Muitas das informações que temos sobre distúrbios cerebrais, como autismo, Alzheimer e esquizofrenia, vêm de experimentos realizados em tecidos cerebrais após a morte; essa abordagem é crítica na busca por tratamentos, já que os modelos animais para estudos do cérebro muitas vezes não conseguem traduzir de volta para nós.

Normalmente, esse trabalho é feito em tecidos de pessoas que morreram há mais de 12 horas. Ao comparar a expressão do gene em tecidos cerebrais frescos (removidos como parte da cirurgia de epilepsia de 20 pacientes) com as amostras de cérebro de pessoas falecidas, Loeb e a equipe encontraram diferenças marcantes que não eram específicas da idade nem da doença.

Eles usaram dados sobre a expressão do gene, que mais tarde corroboraram examinando a histologia do tecido cerebral, para entender as mudanças na atividade celular específica ao longo do tempo desde a morte, em temperatura ambiente.

Enquanto a maior parte da atividade do gene permaneceu estável por 24 horas, a equipe documentou, as células neuronais e sua atividade do gene se esgotaram rapidamente. Mais notavelmente, porém, as células gliais aumentaram a expressão e os processos gênicos.

As células ganham vida após a morte do cérebro humano. (Dr. Jeffrey Loeb / UIC)

Embora surpreendente no início, isso realmente faz muito sentido, uma vez que as células gliais, como a micróglia e os astrócitos que se alimentam de resíduos, são acionadas quando as coisas dão errado.

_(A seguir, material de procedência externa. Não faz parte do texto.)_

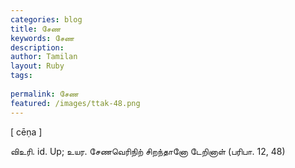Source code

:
 ```yaml
---
categories: blog
title: சேண
keywords: சேண
description: 
author: Tamilan
layout: Ruby
tags: 
 
permalink: சேண
featured: /images/ttak-48.png
---
```

  
[ cēṇa ]  
  
விஉரி. id. Up; உயர. சேணவெரிநிற் சிறந்தானோ டேறினாள் (பரிபா. 12, 48)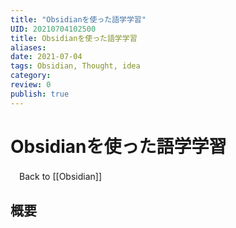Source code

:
 ```yaml
---
title: "Obsidianを使った語学学習"
UID: 20210704102500
title: Obsidianを使った語学学習
aliases:
date: 2021-07-04
tags: Obsidian, Thought, idea
category:
review: 0
publish: true
---
```

# Obsidianを使った語学学習
　Back to [[Obsidian]]
 
 
 ## 概要
 
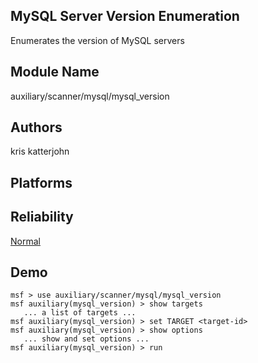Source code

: ## MySQL Server Version Enumeration

Enumerates the version of MySQL servers


## Module Name
auxiliary/scanner/mysql/mysql_version

## Authors
kris katterjohn





## Platforms


## Reliability
[Normal](https://github.com/rapid7/metasploit-framework/wiki/Exploit-Ranking)

## Demo

```
msf > use auxiliary/scanner/mysql/mysql_version
msf auxiliary(mysql_version) > show targets
   ... a list of targets ...
msf auxiliary(mysql_version) > set TARGET <target-id>
msf auxiliary(mysql_version) > show options
   ... show and set options ...
msf auxiliary(mysql_version) > run
```
    
    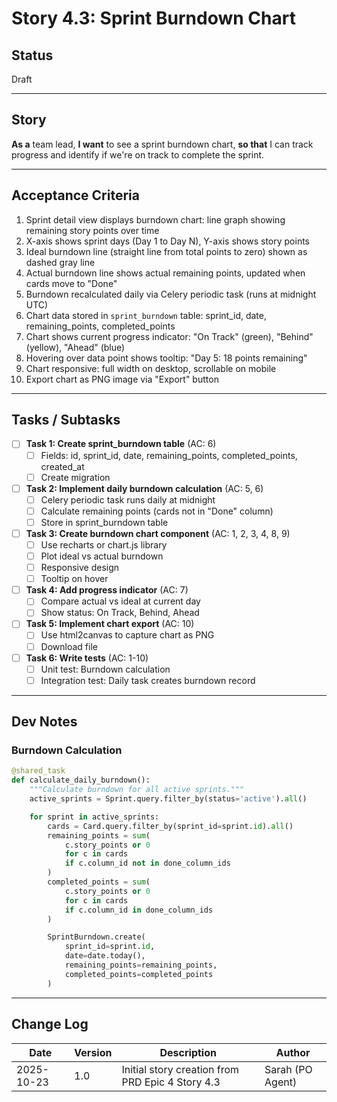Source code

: # Story 4.3: Sprint Burndown Chart

## Status
Draft

---

## Story

**As a** team lead,
**I want** to see a sprint burndown chart,
**so that** I can track progress and identify if we're on track to complete the sprint.

---

## Acceptance Criteria

1. Sprint detail view displays burndown chart: line graph showing remaining story points over time
2. X-axis shows sprint days (Day 1 to Day N), Y-axis shows story points
3. Ideal burndown line (straight line from total points to zero) shown as dashed gray line
4. Actual burndown line shows actual remaining points, updated when cards move to "Done"
5. Burndown recalculated daily via Celery periodic task (runs at midnight UTC)
6. Chart data stored in `sprint_burndown` table: sprint_id, date, remaining_points, completed_points
7. Chart shows current progress indicator: "On Track" (green), "Behind" (yellow), "Ahead" (blue)
8. Hovering over data point shows tooltip: "Day 5: 18 points remaining"
9. Chart responsive: full width on desktop, scrollable on mobile
10. Export chart as PNG image via "Export" button

---

## Tasks / Subtasks

- [ ] **Task 1: Create sprint_burndown table** (AC: 6)
  - [ ] Fields: id, sprint_id, date, remaining_points, completed_points, created_at
  - [ ] Create migration

- [ ] **Task 2: Implement daily burndown calculation** (AC: 5, 6)
  - [ ] Celery periodic task runs daily at midnight
  - [ ] Calculate remaining points (cards not in "Done" column)
  - [ ] Store in sprint_burndown table

- [ ] **Task 3: Create burndown chart component** (AC: 1, 2, 3, 4, 8, 9)
  - [ ] Use recharts or chart.js library
  - [ ] Plot ideal vs actual burndown
  - [ ] Responsive design
  - [ ] Tooltip on hover

- [ ] **Task 4: Add progress indicator** (AC: 7)
  - [ ] Compare actual vs ideal at current day
  - [ ] Show status: On Track, Behind, Ahead

- [ ] **Task 5: Implement chart export** (AC: 10)
  - [ ] Use html2canvas to capture chart as PNG
  - [ ] Download file

- [ ] **Task 6: Write tests** (AC: 1-10)
  - [ ] Unit test: Burndown calculation
  - [ ] Integration test: Daily task creates burndown record

---

## Dev Notes

### Burndown Calculation

```python
@shared_task
def calculate_daily_burndown():
    """Calculate burndown for all active sprints."""
    active_sprints = Sprint.query.filter_by(status='active').all()

    for sprint in active_sprints:
        cards = Card.query.filter_by(sprint_id=sprint.id).all()
        remaining_points = sum(
            c.story_points or 0
            for c in cards
            if c.column_id not in done_column_ids
        )
        completed_points = sum(
            c.story_points or 0
            for c in cards
            if c.column_id in done_column_ids
        )

        SprintBurndown.create(
            sprint_id=sprint.id,
            date=date.today(),
            remaining_points=remaining_points,
            completed_points=completed_points
        )
```

---

## Change Log

| Date | Version | Description | Author |
|------|---------|-------------|--------|
| 2025-10-23 | 1.0 | Initial story creation from PRD Epic 4 Story 4.3 | Sarah (PO Agent) |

E morrer é tão “errado” quanto as coisas vivas podem ser.

“Que as células gliais aumentem após a morte não é muito surpreendente, dado que são inflamatórias e seu trabalho é limpar as coisas após lesões cerebrais como privação de oxigênio ou derrame”, disse Loeb.

A equipe, então, demonstrou que o RNA expresso pelos genes não muda em si 24 horas após a morte, portanto, quaisquer mudanças em sua quantidade devem de fato ser devido à continuação dos processos biológicos.

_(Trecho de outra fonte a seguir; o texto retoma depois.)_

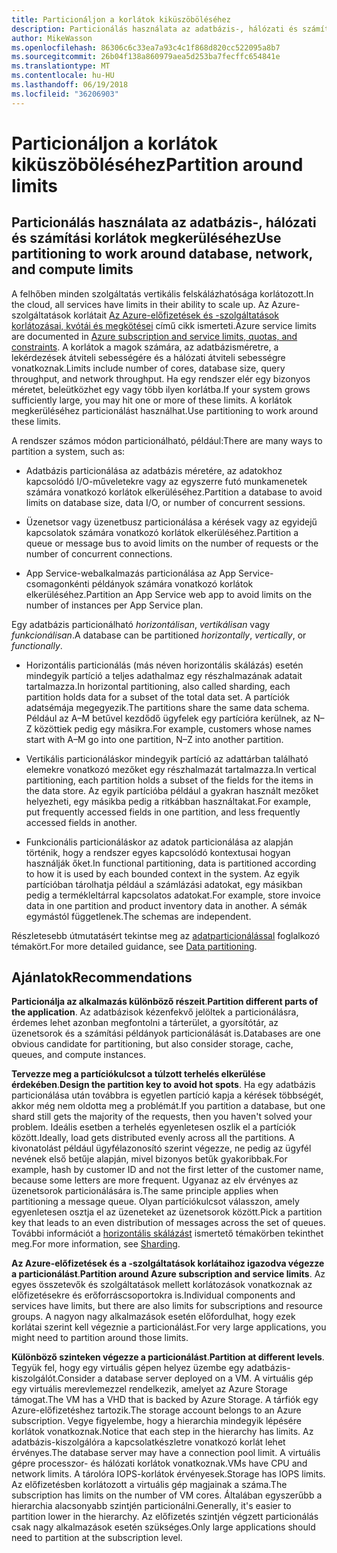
 ```yaml
---
title: Particionáljon a korlátok kiküszöböléséhez
description: Particionálás használata az adatbázis-, hálózati és számítási korlátok megkerüléséhez
author: MikeWasson
ms.openlocfilehash: 86306c6c33ea7a93c4c1f868d820cc522095a8b7
ms.sourcegitcommit: 26b04f138a860979aea5d253ba7fecffc654841e
ms.translationtype: MT
ms.contentlocale: hu-HU
ms.lasthandoff: 06/19/2018
ms.locfileid: "36206903"
---
```

# <a name="partition-around-limits"></a><span data-ttu-id="6a85e-103">Particionáljon a korlátok kiküszöböléséhez</span><span class="sxs-lookup"><span data-stu-id="6a85e-103">Partition around limits</span></span>

## <a name="use-partitioning-to-work-around-database-network-and-compute-limits"></a><span data-ttu-id="6a85e-104">Particionálás használata az adatbázis-, hálózati és számítási korlátok megkerüléséhez</span><span class="sxs-lookup"><span data-stu-id="6a85e-104">Use partitioning to work around database, network, and compute limits</span></span>

<span data-ttu-id="6a85e-105">A felhőben minden szolgáltatás vertikális felskálázhatósága korlátozott.</span><span class="sxs-lookup"><span data-stu-id="6a85e-105">In the cloud, all services have limits in their ability to scale up.</span></span> <span data-ttu-id="6a85e-106">Az Azure-szolgáltatások korlátait [Az Azure-előfizetések és -szolgáltatások korlátozásai, kvótái és megkötései][azure-limits] című cikk ismerteti.</span><span class="sxs-lookup"><span data-stu-id="6a85e-106">Azure service limits are documented in [Azure subscription and service limits, quotas, and constraints][azure-limits].</span></span> <span data-ttu-id="6a85e-107">A korlátok a magok számára, az adatbázisméretre, a lekérdezések átviteli sebességére és a hálózati átviteli sebességre vonatkoznak.</span><span class="sxs-lookup"><span data-stu-id="6a85e-107">Limits include number of cores, database size, query throughput, and network throughput.</span></span> <span data-ttu-id="6a85e-108">Ha egy rendszer elér egy bizonyos méretet, beleütközhet egy vagy több ilyen korlátba.</span><span class="sxs-lookup"><span data-stu-id="6a85e-108">If your system grows sufficiently large, you may hit one or more of these limits.</span></span> <span data-ttu-id="6a85e-109">A korlátok megkerüléséhez particionálást használhat.</span><span class="sxs-lookup"><span data-stu-id="6a85e-109">Use partitioning to work around these limits.</span></span>

<span data-ttu-id="6a85e-110">A rendszer számos módon particionálható, például:</span><span class="sxs-lookup"><span data-stu-id="6a85e-110">There are many ways to partition a system, such as:</span></span>

- <span data-ttu-id="6a85e-111">Adatbázis particionálása az adatbázis méretére, az adatokhoz kapcsolódó I/O-műveletekre vagy az egyszerre futó munkamenetek számára vonatkozó korlátok elkerüléséhez.</span><span class="sxs-lookup"><span data-stu-id="6a85e-111">Partition a database to avoid limits on database size, data I/O, or number of concurrent sessions.</span></span>

- <span data-ttu-id="6a85e-112">Üzenetsor vagy üzenetbusz particionálása a kérések vagy az egyidejű kapcsolatok számára vonatkozó korlátok elkerüléséhez.</span><span class="sxs-lookup"><span data-stu-id="6a85e-112">Partition a queue or message bus to avoid limits on the number of requests or the number of concurrent connections.</span></span>

- <span data-ttu-id="6a85e-113">App Service-webalkalmazás particionálása az App Service-csomagonkénti példányok számára vonatkozó korlátok elkerüléséhez.</span><span class="sxs-lookup"><span data-stu-id="6a85e-113">Partition an App Service web app to avoid limits on the number of instances per App Service plan.</span></span> 

<span data-ttu-id="6a85e-114">Egy adatbázis particionálható *horizontálisan*, *vertikálisan* vagy *funkcionálisan*.</span><span class="sxs-lookup"><span data-stu-id="6a85e-114">A database can be partitioned *horizontally*, *vertically*, or *functionally*.</span></span>

- <span data-ttu-id="6a85e-115">Horizontális particionálás (más néven horizontális skálázás) esetén mindegyik partíció a teljes adathalmaz egy részhalmazának adatait tartalmazza.</span><span class="sxs-lookup"><span data-stu-id="6a85e-115">In horizontal partitioning, also called sharding, each partition holds data for a subset of the total data set.</span></span> <span data-ttu-id="6a85e-116">A partíciók adatsémája megegyezik.</span><span class="sxs-lookup"><span data-stu-id="6a85e-116">The partitions share the same data schema.</span></span> <span data-ttu-id="6a85e-117">Például az A&ndash;M betűvel kezdődő ügyfelek egy partícióra kerülnek, az N&ndash;Z közöttiek pedig egy másikra.</span><span class="sxs-lookup"><span data-stu-id="6a85e-117">For example, customers whose names start with A&ndash;M go into one partition, N&ndash;Z into another partition.</span></span>

- <span data-ttu-id="6a85e-118">Vertikális particionáláskor mindegyik partíció az adattárban található elemekre vonatkozó mezőket egy részhalmazát tartalmazza.</span><span class="sxs-lookup"><span data-stu-id="6a85e-118">In vertical partitioning, each partition holds a subset of the fields for the items in the data store.</span></span> <span data-ttu-id="6a85e-119">Az egyik partícióba például a gyakran használt mezőket helyezheti, egy másikba pedig a ritkábban használtakat.</span><span class="sxs-lookup"><span data-stu-id="6a85e-119">For example, put frequently accessed fields in one partition, and less frequently accessed fields in another.</span></span>

- <span data-ttu-id="6a85e-120">Funkcionális particionáláskor az adatok particionálása az alapján történik, hogy a rendszer egyes kapcsolódó kontextusai hogyan használják őket.</span><span class="sxs-lookup"><span data-stu-id="6a85e-120">In functional partitioning, data is partitioned according to how it is used by each bounded context in the system.</span></span> <span data-ttu-id="6a85e-121">Az egyik partícióban tárolhatja például a számlázási adatokat, egy másikban pedig a termékleltárral kapcsolatos adatokat.</span><span class="sxs-lookup"><span data-stu-id="6a85e-121">For example, store invoice data in one partition and product inventory data in another.</span></span> <span data-ttu-id="6a85e-122">A sémák egymástól függetlenek.</span><span class="sxs-lookup"><span data-stu-id="6a85e-122">The schemas are independent.</span></span>

<span data-ttu-id="6a85e-123">Részletesebb útmutatásért tekintse meg az [adatparticionálással][data-partitioning-guidance] foglalkozó témakört.</span><span class="sxs-lookup"><span data-stu-id="6a85e-123">For more detailed guidance, see [Data partitioning][data-partitioning-guidance].</span></span>

## <a name="recommendations"></a><span data-ttu-id="6a85e-124">Ajánlatok</span><span class="sxs-lookup"><span data-stu-id="6a85e-124">Recommendations</span></span>

<span data-ttu-id="6a85e-125">**Particionálja az alkalmazás különböző részeit**.</span><span class="sxs-lookup"><span data-stu-id="6a85e-125">**Partition different parts of the application**.</span></span> <span data-ttu-id="6a85e-126">Az adatbázisok kézenfekvő jelöltek a particionálásra, érdemes lehet azonban megfontolni a tárterület, a gyorsítótár, az üzenetsorok és a számítási példányok particionálását is.</span><span class="sxs-lookup"><span data-stu-id="6a85e-126">Databases are one obvious candidate for partitioning, but also consider storage, cache, queues, and compute instances.</span></span>

<span data-ttu-id="6a85e-127">**Tervezze meg a partíciókulcsot a túlzott terhelés elkerülése érdekében**.</span><span class="sxs-lookup"><span data-stu-id="6a85e-127">**Design the partition key to avoid hot spots**.</span></span> <span data-ttu-id="6a85e-128">Ha egy adatbázis particionálása után továbbra is egyetlen partíció kapja a kérések többségét, akkor még nem oldotta meg a problémát.</span><span class="sxs-lookup"><span data-stu-id="6a85e-128">If you partition a database, but one shard still gets the majority of the requests, then you haven't solved your problem.</span></span> <span data-ttu-id="6a85e-129">Ideális esetben a terhelés egyenletesen oszlik el a partíciók között.</span><span class="sxs-lookup"><span data-stu-id="6a85e-129">Ideally, load gets distributed evenly across all the partitions.</span></span> <span data-ttu-id="6a85e-130">A kivonatolást például ügyfélazonosító szerint végezze, ne pedig az ügyfél nevének első betűje alapján, mivel bizonyos betűk gyakoribbak.</span><span class="sxs-lookup"><span data-stu-id="6a85e-130">For example, hash by customer ID and not the first letter of the customer name, because some letters are more frequent.</span></span> <span data-ttu-id="6a85e-131">Ugyanaz az elv érvényes az üzenetsorok particionálására is.</span><span class="sxs-lookup"><span data-stu-id="6a85e-131">The same principle applies when partitioning a message queue.</span></span> <span data-ttu-id="6a85e-132">Olyan partíciókulcsot válasszon, amely egyenletesen osztja el az üzeneteket az üzenetsorok között.</span><span class="sxs-lookup"><span data-stu-id="6a85e-132">Pick a partition key that leads to an even distribution of messages across the set of queues.</span></span> <span data-ttu-id="6a85e-133">További információt a [horizontális skálázást][sharding] ismertető témakörben tekinthet meg.</span><span class="sxs-lookup"><span data-stu-id="6a85e-133">For more information, see [Sharding][sharding].</span></span>

<span data-ttu-id="6a85e-134">**Az Azure-előfizetések és a -szolgáltatások korlátaihoz igazodva végezze a particionálást**.</span><span class="sxs-lookup"><span data-stu-id="6a85e-134">**Partition around Azure subscription and service limits**.</span></span> <span data-ttu-id="6a85e-135">Az egyes összetevők és szolgáltatások mellett korlátozások vonatkoznak az előfizetésekre és erőforráscsoportokra is.</span><span class="sxs-lookup"><span data-stu-id="6a85e-135">Individual components and services have limits, but there are also limits for subscriptions and resource groups.</span></span> <span data-ttu-id="6a85e-136">A nagyon nagy alkalmazások esetén előfordulhat, hogy ezek korlátai szerint kell végeznie a particionálást.</span><span class="sxs-lookup"><span data-stu-id="6a85e-136">For very large applications, you might need to partition around those limits.</span></span>  

<span data-ttu-id="6a85e-137">**Különböző szinteken végezze a particionálást**.</span><span class="sxs-lookup"><span data-stu-id="6a85e-137">**Partition at different levels**.</span></span> <span data-ttu-id="6a85e-138">Tegyük fel, hogy egy virtuális gépen helyez üzembe egy adatbázis-kiszolgálót.</span><span class="sxs-lookup"><span data-stu-id="6a85e-138">Consider a database server deployed on a VM.</span></span> <span data-ttu-id="6a85e-139">A virtuális gép egy virtuális merevlemezzel rendelkezik, amelyet az Azure Storage támogat.</span><span class="sxs-lookup"><span data-stu-id="6a85e-139">The VM has a VHD that is backed by Azure Storage.</span></span> <span data-ttu-id="6a85e-140">A tárfiók egy Azure-előfizetéshez tartozik.</span><span class="sxs-lookup"><span data-stu-id="6a85e-140">The storage account belongs to an Azure subscription.</span></span> <span data-ttu-id="6a85e-141">Vegye figyelembe, hogy a hierarchia mindegyik lépésére korlátok vonatkoznak.</span><span class="sxs-lookup"><span data-stu-id="6a85e-141">Notice that each step in the hierarchy has limits.</span></span> <span data-ttu-id="6a85e-142">Az adatbázis-kiszolgálóra a kapcsolatkészletre vonatkozó korlát lehet érvényes.</span><span class="sxs-lookup"><span data-stu-id="6a85e-142">The database server may have a connection pool limit.</span></span> <span data-ttu-id="6a85e-143">A virtuális gépre processzor- és hálózati korlátok vonatkoznak.</span><span class="sxs-lookup"><span data-stu-id="6a85e-143">VMs have CPU and network limits.</span></span> <span data-ttu-id="6a85e-144">A tárolóra IOPS-korlátok érvényesek.</span><span class="sxs-lookup"><span data-stu-id="6a85e-144">Storage has IOPS limits.</span></span> <span data-ttu-id="6a85e-145">Az előfizetésben korlátozott a virtuális gép magjainak a száma.</span><span class="sxs-lookup"><span data-stu-id="6a85e-145">The subscription has limits on the number of VM cores.</span></span> <span data-ttu-id="6a85e-146">Általában egyszerűbb a hierarchia alacsonyabb szintjén particionálni.</span><span class="sxs-lookup"><span data-stu-id="6a85e-146">Generally, it's easier to partition lower in the hierarchy.</span></span> <span data-ttu-id="6a85e-147">Az előfizetés szintjén végzett particionálás csak nagy alkalmazások esetén szükséges.</span><span class="sxs-lookup"><span data-stu-id="6a85e-147">Only large applications should need to partition at the subscription level.</span></span> 

<!-- links -->

[azure-limits]: /azure/azure-subscription-service-limits
[data-partitioning-guidance]: ../../best-practices/data-partitioning.md
[sharding]: ../../patterns/sharding.md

“A expressão gênica completa de amostras de cérebro humano recentemente isoladas permite uma visão sem precedentes da complexidade genômica do cérebro humano, por causa da preservação de tantas transcrições diferentes que não estão mais presentes em tecidos post mortem”, escreveram os pesquisadores em seu artigo.

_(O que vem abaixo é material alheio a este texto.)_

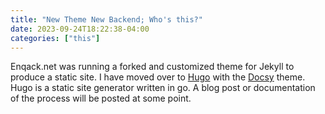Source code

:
```yaml
---
title: "New Theme New Backend; Who's this?"
date: 2023-09-24T18:22:38-04:00
categories: ["this"]
---
```


Enqack.net was running a forked and customized theme for Jekyll to produce a static site.  I have moved over to [Hugo](https://gohugo.io/) with the [Docsy](https://www.docsy.dev/) theme. Hugo is a static site generator written in go. A blog post or documentation of the process will be posted at some point.
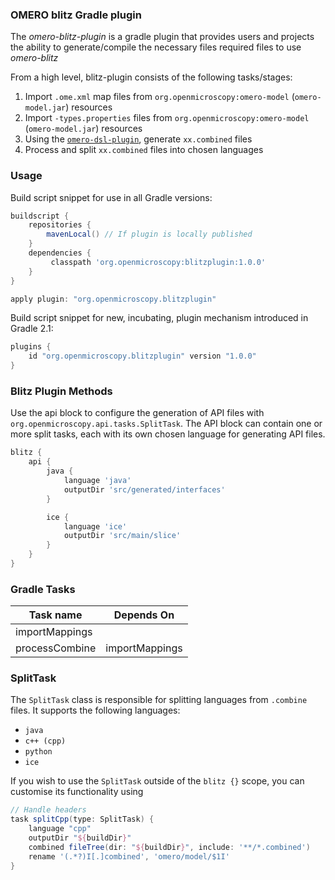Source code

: ### OMERO blitz Gradle plugin

The _omero-blitz-plugin_ is a gradle plugin that provides users and projects the ability to generate/compile the necessary files
required files to use _omero-blitz_

From a high level, blitz-plugin consists of the following tasks/stages:

1. Import `.ome.xml` map files from `org.openmicroscopy:omero-model` (`omero-model.jar`) resources
2. Import `-types.properties` files from `org.openmicroscopy:omero-model` (`omero-model.jar`) resources
3. Using the [`omero-dsl-plugin`](https://gitlab.com/openmicroscopy/incubator/omero-dsl), generate `xx.combined` files
4. Process and split `xx.combined` files into chosen languages

### Usage

Build script snippet for use in all Gradle versions:

```groovy
buildscript {
    repositories {
        mavenLocal() // If plugin is locally published
    }
    dependencies {
         classpath 'org.openmicroscopy:blitzplugin:1.0.0'
    }
}

apply plugin: "org.openmicroscopy.blitzplugin"
```

Build script snippet for new, incubating, plugin mechanism introduced in Gradle 2.1:

```groovy
plugins {
    id "org.openmicroscopy.blitzplugin" version "1.0.0"
}
```

### Blitz Plugin Methods

Use the api block to configure the generation of API files with `org.openmicroscopy.api.tasks.SplitTask`. 
The API block can contain one or more split tasks, each with its own chosen language for generating API files. 

```groovy
blitz {
    api {
        java {
            language 'java'
            outputDir 'src/generated/interfaces'
        }

        ice {
            language 'ice'
            outputDir 'src/main/slice'
        }
    }
}
```

### Gradle Tasks

| Task name      | Depends On     |
| -------------- | -------------- |
| importMappings |                |
| processCombine | importMappings |

### SplitTask

The `SplitTask` class is responsible for splitting languages from `.combine` files.
It supports the following languages:
* `java`
* `c++ (cpp)`
* `python`
* `ice`

If you wish to use the `SplitTask` outside of the `blitz {}` scope, you can customise
its functionality using

```groovy
// Handle headers
task splitCpp(type: SplitTask) {
    language "cpp"
    outputDir "${buildDir}"
    combined fileTree(dir: "${buildDir}", include: '**/*.combined')
    rename '(.*?)I[.]combined', 'omero/model/$1I'
}
```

Isso tem enormes implicações para os estudos anteriores e atuais que usam o tecido cerebral para entender doenças que envolvem respostas imunológicas – como essas células gliais ‘zumbis’ que incham ao devorar inutilmente pedaços de cérebros agonizantes.

Após 24 horas, no entanto, essas células também sucumbiram e não eram mais distinguíveis do tecido em degradação que as circundava.

“Os pesquisadores precisam levar em consideração essas mudanças genéticas e celulares e reduzir o intervalo post-mortem tanto quanto possível para reduzir a magnitude dessas mudanças”, explicou Loeb.

“A boa notícia de nossas descobertas é que agora sabemos quais genes e tipos de células são estáveis, quais se degradam e quais aumentam com o tempo para que os resultados dos estudos cerebrais post-mortem possam ser melhor compreendidos.”

Mesmo na morte, nós, entidades biológicas, nunca somos totalmente estáticos.